Tourism Ministry Hopes to Create 900,000 Jobs with New City in Siem Reap

Cambodia's Tourism Minister Thong Khon speaks during a meeting in Phnom Penh. Photo from Ministry of Tourism.
  • Phoung Vantha and Ou Sokmean
  • October 28, 2020 8:58 AM

With the proposed new city in Siem Reap Province—Grand Siem Reap—currently being reviewed by the government, the Minister of Tourism hopes new destination development will create hundreds of thousands of jobs and bring in 7 million international tourists annually by 2035.

PHNOM PENH--The Ministry of Tourism on Oct. 28 announced plans to build a new city in Siem Reap Province to connect more tourism destinations, with a goal of bringing in 7 million international tourists annually by 2035.

The Tourism Minister Thong Khon said these plans have been proposed to the government and aim to develop more destinations within Siem Reap Province.
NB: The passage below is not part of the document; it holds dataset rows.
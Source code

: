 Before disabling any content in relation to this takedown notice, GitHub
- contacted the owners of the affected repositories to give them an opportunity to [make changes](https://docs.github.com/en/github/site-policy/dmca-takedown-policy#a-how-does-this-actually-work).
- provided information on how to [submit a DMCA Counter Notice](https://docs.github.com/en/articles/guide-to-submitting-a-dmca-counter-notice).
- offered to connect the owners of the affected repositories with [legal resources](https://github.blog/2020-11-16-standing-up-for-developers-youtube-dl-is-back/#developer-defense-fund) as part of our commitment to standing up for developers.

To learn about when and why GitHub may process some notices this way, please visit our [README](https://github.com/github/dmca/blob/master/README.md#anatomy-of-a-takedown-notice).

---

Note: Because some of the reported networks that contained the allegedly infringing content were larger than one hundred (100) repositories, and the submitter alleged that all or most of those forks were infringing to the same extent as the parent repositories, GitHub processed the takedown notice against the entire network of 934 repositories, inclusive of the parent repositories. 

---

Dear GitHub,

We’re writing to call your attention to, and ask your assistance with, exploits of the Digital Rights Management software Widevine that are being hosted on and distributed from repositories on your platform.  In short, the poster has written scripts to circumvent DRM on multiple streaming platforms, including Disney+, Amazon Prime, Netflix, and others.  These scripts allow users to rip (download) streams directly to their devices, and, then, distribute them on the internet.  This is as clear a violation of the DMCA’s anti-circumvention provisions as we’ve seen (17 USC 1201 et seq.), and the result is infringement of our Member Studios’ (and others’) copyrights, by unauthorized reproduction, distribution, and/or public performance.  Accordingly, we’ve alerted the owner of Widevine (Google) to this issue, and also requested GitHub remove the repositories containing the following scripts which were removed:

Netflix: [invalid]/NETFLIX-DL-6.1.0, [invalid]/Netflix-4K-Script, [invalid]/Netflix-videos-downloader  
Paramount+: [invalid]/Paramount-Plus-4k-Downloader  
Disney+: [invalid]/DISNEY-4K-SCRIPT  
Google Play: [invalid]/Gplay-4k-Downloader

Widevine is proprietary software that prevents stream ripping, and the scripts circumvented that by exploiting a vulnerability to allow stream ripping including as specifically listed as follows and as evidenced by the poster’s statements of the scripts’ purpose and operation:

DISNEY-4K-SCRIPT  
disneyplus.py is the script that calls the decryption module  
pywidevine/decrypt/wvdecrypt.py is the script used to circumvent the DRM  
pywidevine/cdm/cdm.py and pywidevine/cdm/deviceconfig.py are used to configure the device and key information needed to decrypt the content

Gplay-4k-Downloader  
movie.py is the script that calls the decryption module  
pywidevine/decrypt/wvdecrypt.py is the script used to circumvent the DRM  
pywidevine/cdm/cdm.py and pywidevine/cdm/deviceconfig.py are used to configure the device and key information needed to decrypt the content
The Siem Reap Tourism Development Master Plan has been submitted to the National Commission for Tourism Development and the Tourism Ministry is expecting a review and approval as soon as possible.

He said that the four new major tourist destinations including the Tonle Sap Lake, Phnom Kulen, Banteay Srei and a new city in Sot Nikum District, Siem Reap Province initially announced in September 2019, that Khon said would be called Grand Siem Reap.

“The new city in Siem Reap is being built in order to support the current city of Siem Reap, which cannot support any more development of tall buildings or structures that could affect the cultural heritage,” he said.

Khon went on to explain that the new city will be constructed outside of the protected areas of Apsara Authorities, close to the new Siem Reap International Airport and will be developed as a Smart City with traditional Khmer architectural style. He did not explain what elements of Smart City development would be included.

Previously the Ministry of Tourism has suggested that the new city would aim to become a commercial hub, which would allow Siem Reap as a province to move beyond its reliance on tourism. The plan his ministry has devised could create some 900,000 jobs, said Khon, but did not elaborate on what kind of jobs would become available or when they could be expected.

However, Khon stressed that the plan remains a plan for now and until it is approved he cannot confirm whether it will definitely go ahead.

This comes after a disastrous year for Cambodian tourism, where the COVID-19 pandemic has seen a decrease of 74.1 percent of international tourists in the first nine months of 2020. But the decline in visitors was evident in 2019, the first nine of months of which saw Siem Reap welcome just 3.2 million international tourists—a 27.5 percent drop from 2018.

Compounding the issue, domestic tourism has dropped by 51.9 percent in the first nine months of the year compared to the same period in 2019, according to Khon.

As one of the four critical engines of growth, Cambodia’s tourism sector pulled in $4.9 billion in 2019, with some 6.6 million international tourists arriving over the course of the year. The first nine months of 2020 have told a very different story, with some 100,000 jobs lost—roughly 20 percent of the nation’s tourism sector are out of work—and almost 3,000 businesses have closed or at least suspended their operations.

While the government has throughout the year attempted to cushion the blow, it remains unclear the when and how the sector will recover as official estimates suggest that $3 billion in tourism revenue has been lost as a result of the pandemic.